Kōjin has published commentaries on Eihei Dōgen's essays Fukanzazengi and Bendōwa. Both are available from bookstores as well as online through Amazon or Abebooks.
"In this moment, who is it that is observing what? Who is it sitting on a cushion, hearing the sounds, seeing the colors of light and darkness on the floor? Who is hearing the wind outside the window? Who is it? And what if there were just the observing? What if there was no perceivable observer? What if it were just the seeing, the hearing, the smelling, the feeling and the tasting? What if all of these things were going on and yet nobody was home? In other words, if we look at what I just wrote about “going along with what is” and take it even farther, as Master Dogen is inviting us to do, what if we were to say that instead of going along with what is, what if we were what is, whatever it is happens to be? What if, instead of saying that we are just observing this universe, we were to experience that we were just this universe? Not observing something on the outside, but being all things without the illusion of an inside or an outside. The sound of footsteps. A cool breeze across our neck. A sneeze. As the great Irish poet W. B. Yeats once wrote, “How can we know the dancer from the dance?” The dancer is the dance! As we saw earlier, Dogen calls fully manifesting ultimate reality “genjokoan,” which is none other than our daily, ordinary deportment, rolling up the curtain or getting down from a platform, making a cup of tea or answering the telephone. This is all the manifestation of ultimate reality. We do it everyday."

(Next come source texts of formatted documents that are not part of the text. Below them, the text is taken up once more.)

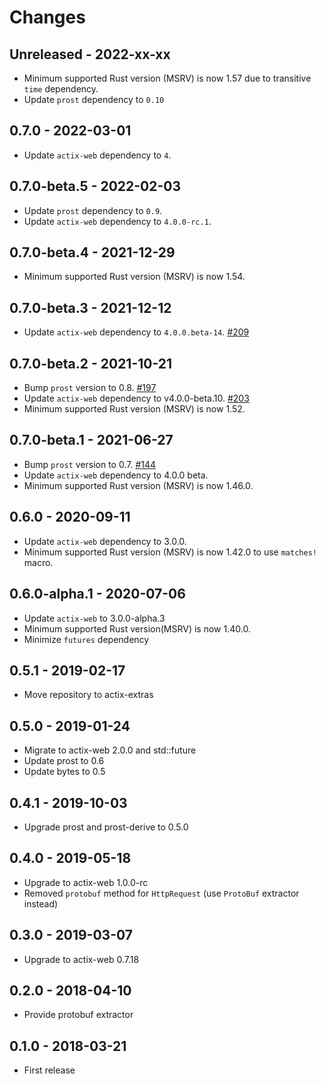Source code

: # Changes

## Unreleased - 2022-xx-xx
- Minimum supported Rust version (MSRV) is now 1.57 due to transitive `time` dependency.
- Update `prost` dependency to `0.10`


## 0.7.0 - 2022-03-01
- Update `actix-web` dependency to `4`.


## 0.7.0-beta.5 - 2022-02-03
- Update `prost` dependency to `0.9`.
- Update `actix-web` dependency to `4.0.0-rc.1`.


## 0.7.0-beta.4 - 2021-12-29
- Minimum supported Rust version (MSRV) is now 1.54.


## 0.7.0-beta.3 - 2021-12-12
- Update `actix-web` dependency to `4.0.0.beta-14`. [#209]

[#209]: https://github.com/actix/actix-extras/pull/209


## 0.7.0-beta.2 - 2021-10-21
- Bump `prost` version to 0.8. [#197]
- Update `actix-web` dependency to v4.0.0-beta.10. [#203]
- Minimum supported Rust version (MSRV) is now 1.52.

[#197]: https://github.com/actix/actix-extras/pull/197
[#203]: https://github.com/actix/actix-extras/pull/203


## 0.7.0-beta.1 - 2021-06-27
- Bump `prost` version to 0.7. [#144]
- Update `actix-web` dependency to 4.0.0 beta.
- Minimum supported Rust version (MSRV) is now 1.46.0.

[#144]: https://github.com/actix/actix-extras/pull/144


## 0.6.0 - 2020-09-11
- Update `actix-web` dependency to 3.0.0.
- Minimum supported Rust version (MSRV) is now 1.42.0 to use `matches!` macro.


## 0.6.0-alpha.1 - 2020-07-06
- Update `actix-web` to 3.0.0-alpha.3
- Minimum supported Rust version(MSRV) is now 1.40.0.
- Minimize `futures` dependency


## 0.5.1 - 2019-02-17
- Move repository to actix-extras


## 0.5.0 - 2019-01-24
- Migrate to actix-web 2.0.0 and std::future
- Update prost to 0.6
- Update bytes to 0.5


## 0.4.1 - 2019-10-03
- Upgrade prost and prost-derive to 0.5.0


## 0.4.0 - 2019-05-18
- Upgrade to actix-web 1.0.0-rc
- Removed `protobuf` method for `HttpRequest` (use `ProtoBuf` extractor instead)


## 0.3.0 - 2019-03-07
- Upgrade to actix-web 0.7.18


## 0.2.0 - 2018-04-10
- Provide protobuf extractor


## 0.1.0 - 2018-03-21
- First release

"If our enlightenment is solely aimed at alleviating our own suffering, we paradoxically risk perpetuating suffering both in ourselves and in others. True liberation is inextricably linked to the emancipation of all beings, and despite our own awakening, we are not truly enlightened until everyone else is also enlightened. Therefore, we naturally serve and assist others in realizing their true nature."